There are two main types of cholesterol: high-density lipoprotein (HDL) and low-density lipoprotein (LDL). HDL, also known as “good” cholesterol, helps to remove excess cholesterol from the body and lowers the risk of heart disease. LDL, or “bad” cholesterol, can build up in the walls of the arteries and increase the risk of heart disease.
A cholesterol test, also known as a lipid panel or lipid profile, measures the levels of HDL, LDL, and total cholesterol in the blood. The test is usually done after a period of fasting, typically at least nine hours, in order to get the most accurate results.
So, what is a good cholesterol level? The American Heart Association recommends the following cholesterol levels:
- Total cholesterol: Less than 200 mg/dL is considered optimal. 200-239 mg/dL is considered borderline high, and 240 mg/dL or higher is considered high.
- LDL cholesterol: Less than 100 mg/dL is considered optimal. 100-129 mg/dL is considered near optimal, 130-159 mg/dL is considered borderline high, 160-189 mg/dL is considered high, and 190 mg/dL or higher is considered very high.
- HDL cholesterol: 60 mg/dL or higher is considered protective against heart disease. Less than 40 mg/dL is considered a major risk factor for heart disease.
It is important to note that these recommendations are general guidelines, and your healthcare provider will take into account your individual risk factors when determining your ideal cholesterol levels.
There are several lifestyle factors that can affect cholesterol levels, including diet, physical activity, and tobacco use. To maintain healthy cholesterol levels, it is important to:
Eat a healthy diet that is low in saturated and trans fats and high in fruits, vegetables, and whole grains
- Exercise regularly
- Avoid tobacco use
- Maintain a healthy weight
- Limit alcohol consumption
If lifestyle changes alone are not sufficient to achieve healthy cholesterol levels, your healthcare provider may recommend medications, such as statins or cholesterol-lowering medications, to help lower your LDL cholesterol and reduce the risk of heart disease.
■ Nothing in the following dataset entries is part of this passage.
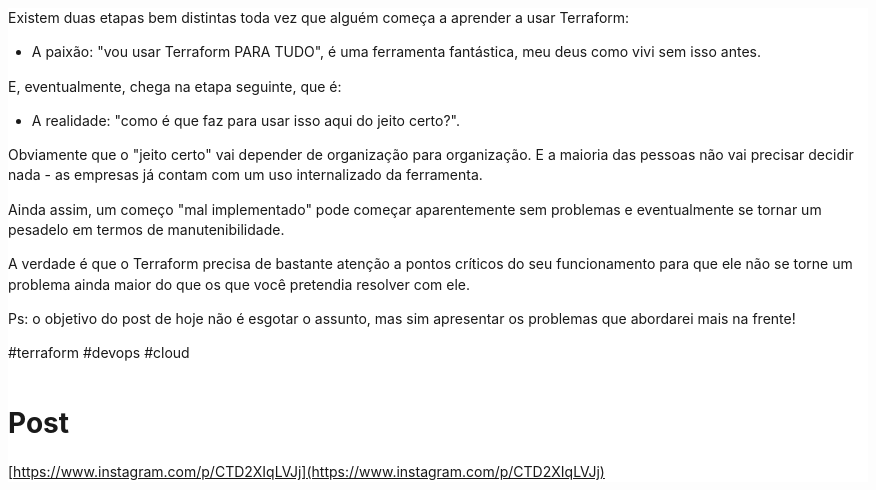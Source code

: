 
Existem duas etapas bem distintas toda vez que alguém começa a aprender a usar Terraform:

- A paixão: "vou usar Terraform PARA TUDO", é uma ferramenta fantástica, meu deus como vivi sem isso antes.

E, eventualmente, chega na etapa seguinte, que é:

- A realidade: "como é que faz para usar isso aqui do jeito certo?".

Obviamente que o "jeito certo" vai depender de organização para organização. E a maioria das pessoas não vai precisar decidir nada - as empresas já contam com um uso internalizado da ferramenta.

Ainda assim, um começo "mal implementado" pode começar aparentemente sem problemas e eventualmente se tornar um pesadelo em termos de manutenibilidade.

A verdade é que o Terraform precisa de bastante atenção a pontos críticos do seu funcionamento para que ele não se torne um problema ainda maior do que os que você pretendia resolver com ele.

Ps: o objetivo do post de hoje não é esgotar o assunto, mas sim apresentar os problemas que abordarei mais na frente!

#terraform #devops #cloud


# Post 
[https://www.instagram.com/p/CTD2XIqLVJj](https://www.instagram.com/p/CTD2XIqLVJj)
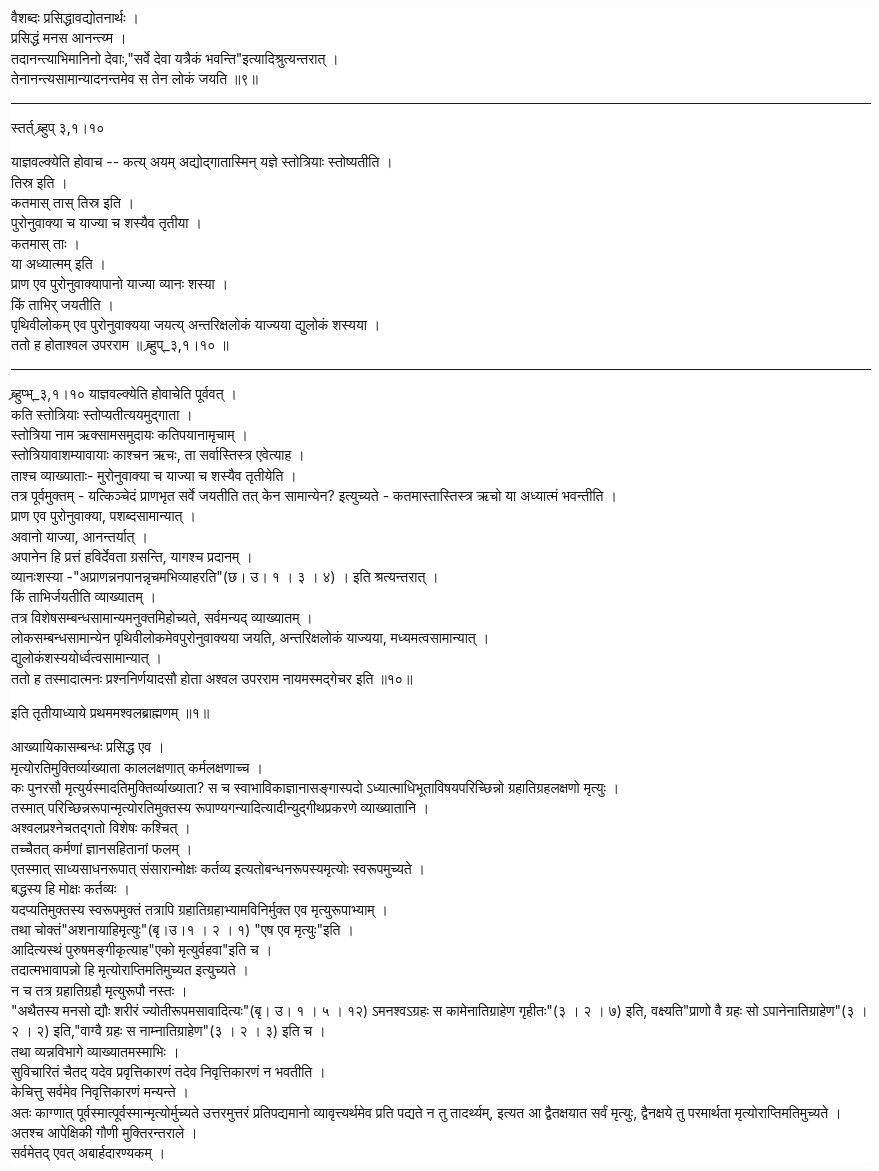 वैशब्दः प्रसिद्धावद्योतनार्थः ।  
प्रसिद्धं मनस आनन्त्य्म ।  
तदानन्त्याभिमानिनो देवाः,"सर्वे देवा यत्रैकं भवन्ति"इत्यादिश्रुत्यन्तरात् ।  
तेनानन्त्यसामान्यादनन्तमेव स तेन लोकं जयति ॥९॥

_______________________________________________________________________  
    
स्तर्त् ब्र्हुप् ३,१।१०  
    
याज्ञवल्क्येति होवाच -- कत्य् अयम् अद्योद्गातास्मिन् यज्ञे स्तोत्रियाः स्तोष्यतीति ।  
तिस्र इति ।  
कतमास् तास् तिस्र इति ।  
पुरोनुवाक्या च याज्या च शस्यैव तृतीया ।  
कतमास् ताः ।  
या अध्यात्मम् इति ।  
प्राण एव पुरोनुवाक्यापानो याज्या व्यानः शस्या ।  
किं ताभिर् जयतीति ।  
पृथिवीलोकम् एव पुरोनुवाक्यया जयत्य् अन्तरिक्षलोकं याज्यया द्युलोकं शस्यया ।  
ततो ह होताश्वल उपरराम ॥ ब्र्हुप्_३,१।१० ॥  
    
__________

ब्र्हुप्भ्_३,१।१० याज्ञवल्क्येति होवाचेति पूर्ववत् ।  
कति स्तोत्रियाः स्तोप्यतीत्ययमुद्गाता ।  
स्तोत्रिया नाम ऋक्सामसमुदायः कतिपयानामृचाम् ।  
स्तोत्रियावाशम्यावायाः काश्चन ऋचः, ता सर्वास्तिस्त्र एवेत्याह ।  
ताश्च व्याख्याताः- मुरोनुवाक्या च याज्या च शस्यैव तृतीयेति ।  
तत्र पूर्वमुक्तम् - यत्किञ्चेदं प्राणभृत सर्वे जयतीति तत् केन सामान्येन? इत्युच्यते - कतमास्तास्तिस्त्र ऋचो या अध्यात्मं भवन्तीति ।  
प्राण एव पुरोनुवाक्या, पशब्दसामान्यात् ।  
अवानो याज्या, आनन्तर्यात् ।  
अपानेन हि प्रत्तं हविर्देवता ग्रसन्ति, यागश्च प्रदानम् ।  
व्यानःशस्या -"अप्राणन्ननपानन्नृचमभिव्याहरति"(छ। उ। १ । ३ । ४) । इति श्रत्यन्तरात् ।  
किं ताभिर्जयतीति व्याख्यातम् ।  
तत्र विशेषसम्बन्धसामान्यमनुक्तमिहोच्यते, सर्वमन्यद् व्याख्यातम् ।  
लोकसम्बन्धसामान्येन पृथिवीलोकमेवपुरोनुवाक्यया जयति, अन्तरिक्षलोकं याज्यया, मध्यमत्वसामान्यात् ।  
द्युलोकंशस्ययोर्ध्वत्वसामान्यात् ।  
ततो ह तस्मादात्मनः प्रश्ननिर्णयादसौ होता अश्वल उपरराम नायमस्मद्गेचर इति ॥१०॥  
    
इति तृतीयाध्याये प्रथममश्वलब्राह्मणम् ॥१॥  
    
आख्यायिकासम्बन्धः प्रसिद्ध एव ।  
मृत्योरतिमुक्तिर्व्याख्याता काललक्षणात् कर्मलक्षणाच्च ।  
कः पुनरसौ मृत्युर्यस्मादतिमुक्तिर्व्याख्याता? स च स्वाभाविकाज्ञानासङ्गास्पदो ऽध्यात्माधिभूताविषयपरिच्छिन्नो ग्रहातिग्रहलक्षणो मृत्युः ।  
तस्मात् परिच्छिन्नरूपान्मृत्योरतिमुक्तस्य रूपाण्यगन्यादित्यादीन्युद्गीथप्रकरणे व्याख्यातानि ।  
अश्वलप्रश्नेचतद्गतो विशेषः कश्चित् ।  
तच्चैतत् कर्मणां ज्ञानसहितानां फलम् ।  
एतस्मात् साध्यसाधनरूपात् संसारान्मोक्षः कर्तव्य इत्यतोबन्धनरूपस्यमृत्योः स्वरूपमुच्यते ।  
बद्धस्य हि मोक्षः कर्तव्यः ।  
यदप्यतिमुक्तस्य स्वरूपमुक्तं तत्रापि ग्रहातिग्रहाभ्यामविनिर्मुक्त एव मृत्युरूपाभ्याम् ।  
तथा चोक्तं"अशनायाहिमृत्युः"(बृ।उ।१ । २ । १) "एष एव मृत्युः"इति ।  
आदित्यस्थं पुरुषमङ्गीकृत्याह"एको मृत्युर्वहवा"इति च ।  
तदात्मभावापन्नो हि मृत्योराप्तिमतिमुच्यत इत्युच्यते ।  
न च तत्र ग्रहातिग्रहौ मृत्युरूपौ नस्तः ।  
"अथैतस्य मनसो द्यौः शरीरं ज्योतीरूपमसावादित्यः"(बृ। उ। १ । ५ । १२) ऽमनश्वऽग्रहः स कामेनातिग्राहेण गृहीतः"(३ । २ । ७) इति, वक्ष्यति"प्राणो वै ग्रहः सो ऽपानेनातिग्राहेण"(३ । २ । २) इति,"वाग्वै ग्रहः स नाम्नातिग्राहेण"(३ । २ । ३) इति च ।  
तथा व्यन्नविभागे व्याख्यातमस्माभिः ।  
सुविचारितं चैतद् यदेव प्रवृत्तिकारणं तदेव निवृत्तिकारणं न भवतीति ।  
केचित्तु सर्वमेव निवृत्तिकारणं मन्यन्ते ।  
अतः काग्णात् पूर्वस्मात्पूर्वस्मान्मृत्योर्मुच्यते उत्तरमुत्तरं प्रतिपद्यमानो व्यावृत्त्यर्थमेव प्रति पद्यते न तु तादर्थ्यम्, इत्यत आ द्वैतक्षयात सर्वं मृत्युः, द्वैनक्षये तु परमार्थता मृत्योराप्तिमतिमुच्यते ।  
अतश्च आपेक्षिकी गौणी मुक्तिरन्तराले ।  
सर्वमेतद् एवत् अबार्हदारण्यकम् ।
In conclusion, maintaining healthy cholesterol levels is an important aspect of overall health and wellness. The American Heart Association recommends keeping total cholesterol below 200 mg/dL, LDL cholesterol below 100 mg/dL, and HDL cholesterol above 60 mg/dL. Lifestyle factors, such as diet, physical activity, and tobacco use, can affect cholesterol levels, and making healthy lifestyle choices can help to maintain healthy cholesterol levels.